• **PROBLEM TO WORK ON**: Copy every line from the records below that carries the word "otomatik".

(Data items)
+ + +
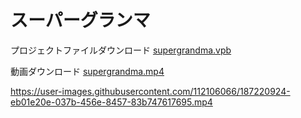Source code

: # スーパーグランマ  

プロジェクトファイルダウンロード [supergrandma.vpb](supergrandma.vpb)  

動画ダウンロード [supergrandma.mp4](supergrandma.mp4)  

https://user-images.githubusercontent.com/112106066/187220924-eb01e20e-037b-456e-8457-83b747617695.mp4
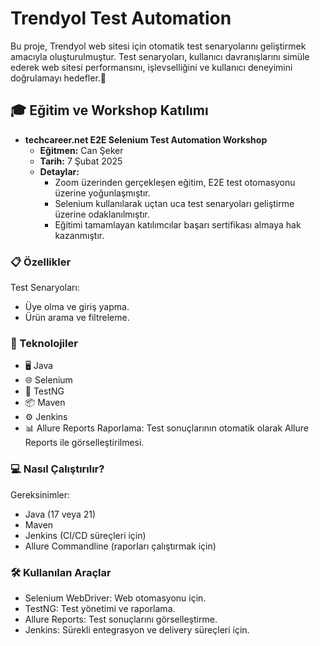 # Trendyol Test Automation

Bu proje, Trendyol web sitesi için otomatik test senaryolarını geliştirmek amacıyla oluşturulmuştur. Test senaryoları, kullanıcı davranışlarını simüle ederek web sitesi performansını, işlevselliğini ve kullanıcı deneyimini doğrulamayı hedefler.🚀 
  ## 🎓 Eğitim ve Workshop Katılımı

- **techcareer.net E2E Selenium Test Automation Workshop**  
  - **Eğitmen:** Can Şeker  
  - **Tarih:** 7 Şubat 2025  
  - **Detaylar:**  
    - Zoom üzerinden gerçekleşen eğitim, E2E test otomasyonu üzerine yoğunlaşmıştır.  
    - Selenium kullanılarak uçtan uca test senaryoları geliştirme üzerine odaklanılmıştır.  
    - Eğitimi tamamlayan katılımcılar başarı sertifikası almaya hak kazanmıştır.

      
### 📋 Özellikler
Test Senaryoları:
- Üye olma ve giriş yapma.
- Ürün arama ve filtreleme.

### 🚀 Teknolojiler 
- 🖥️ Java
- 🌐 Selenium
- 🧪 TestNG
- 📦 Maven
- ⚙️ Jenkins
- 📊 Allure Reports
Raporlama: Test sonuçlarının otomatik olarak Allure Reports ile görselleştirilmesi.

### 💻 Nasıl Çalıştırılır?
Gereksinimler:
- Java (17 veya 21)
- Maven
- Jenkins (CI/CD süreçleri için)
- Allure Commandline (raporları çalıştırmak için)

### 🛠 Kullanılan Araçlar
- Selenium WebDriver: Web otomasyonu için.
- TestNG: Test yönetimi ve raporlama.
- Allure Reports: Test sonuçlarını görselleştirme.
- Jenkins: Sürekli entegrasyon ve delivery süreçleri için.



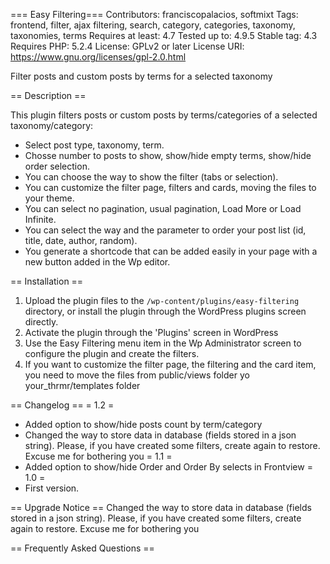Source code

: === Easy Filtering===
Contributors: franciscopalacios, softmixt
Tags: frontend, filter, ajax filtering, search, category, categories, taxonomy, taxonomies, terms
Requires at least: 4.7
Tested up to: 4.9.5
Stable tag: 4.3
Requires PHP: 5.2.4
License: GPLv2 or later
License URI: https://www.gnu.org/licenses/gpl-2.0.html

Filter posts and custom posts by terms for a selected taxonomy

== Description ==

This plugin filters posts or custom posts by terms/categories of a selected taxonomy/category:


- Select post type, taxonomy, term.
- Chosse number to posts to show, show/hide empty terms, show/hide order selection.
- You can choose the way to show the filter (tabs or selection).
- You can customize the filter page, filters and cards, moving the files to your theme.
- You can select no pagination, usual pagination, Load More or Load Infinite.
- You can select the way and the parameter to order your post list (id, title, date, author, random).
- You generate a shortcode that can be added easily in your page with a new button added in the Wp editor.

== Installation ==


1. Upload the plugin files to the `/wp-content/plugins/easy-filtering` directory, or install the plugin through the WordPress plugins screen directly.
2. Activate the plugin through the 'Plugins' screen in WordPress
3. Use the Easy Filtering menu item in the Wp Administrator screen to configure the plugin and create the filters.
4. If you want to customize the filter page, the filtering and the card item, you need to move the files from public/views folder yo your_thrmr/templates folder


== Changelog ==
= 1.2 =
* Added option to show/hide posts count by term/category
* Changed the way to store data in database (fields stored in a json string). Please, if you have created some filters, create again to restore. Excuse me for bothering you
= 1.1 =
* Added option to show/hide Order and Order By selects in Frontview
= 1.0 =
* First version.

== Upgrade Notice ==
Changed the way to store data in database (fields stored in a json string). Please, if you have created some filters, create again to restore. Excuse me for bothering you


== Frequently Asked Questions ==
+ + +
• **EXERCISE RESPONSE**:
Bu proje, Trendyol web sitesi için otomatik test senaryolarını geliştirmek amacıyla oluşturulmuştur. Test senaryoları, kullanıcı davranışlarını simüle ederek web sitesi performansını, işlevselliğini ve kullanıcı deneyimini doğrulamayı hedefler.🚀 
Raporlama: Test sonuçlarının otomatik olarak Allure Reports ile görselleştirilmesi.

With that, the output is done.